─── Entries supplied ───

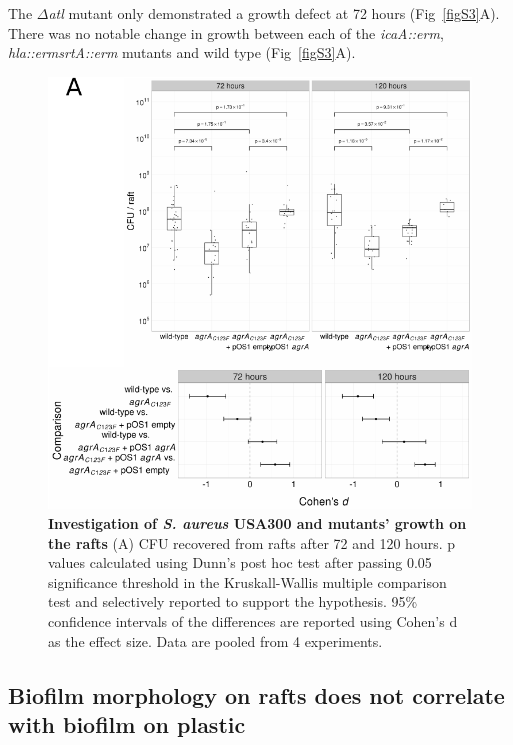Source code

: \documentclass[10pt,letterpaper]{article}
\begin{document}
The $\Delta$\textit{atl} mutant only demonstrated a growth defect at 72 hours (Fig~\ref{figS3}A).
There was no notable change in growth between each of the \textit{icaA::erm}, \textit{hla::erm}\textit{srtA::erm} mutants and wild type (Fig~\ref{figS3}A).


\begin{figure}[!ht]
\begin{adjustwidth}{-2.25in}{0in}
\includegraphics[width=0.85\paperwidth]{Figures/fig3.pdf}
\caption[Investigation of \textit{S. aureus} USA300 and mutants' growth on the rafts]{
	\textbf{Investigation of \textit{S. aureus} USA300 and mutants' growth on the rafts}
	(A) CFU recovered from rafts after 72 and 120 hours. p values calculated using Dunn's post hoc test after passing 0.05 significance threshold in the Kruskall-Wallis multiple comparison test and selectively reported to support the hypothesis. 95\% confidence intervals of the differences are reported using Cohen's d as the effect size. Data are pooled from 4 experiments.}
	\label{fig3}
    \end{adjustwidth}
\end{figure}

\subsection*{Biofilm morphology on rafts does not correlate with biofilm on plastic}
\end{document}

───

What you will do.
In the listing above, locate each line with "Investigation" and copy it.

Answer for this exercise.
\caption[Investigation of \textit{S. aureus} USA300 and mutants' growth on the rafts]{
	\textbf{Investigation of \textit{S. aureus} USA300 and mutants' growth on the rafts}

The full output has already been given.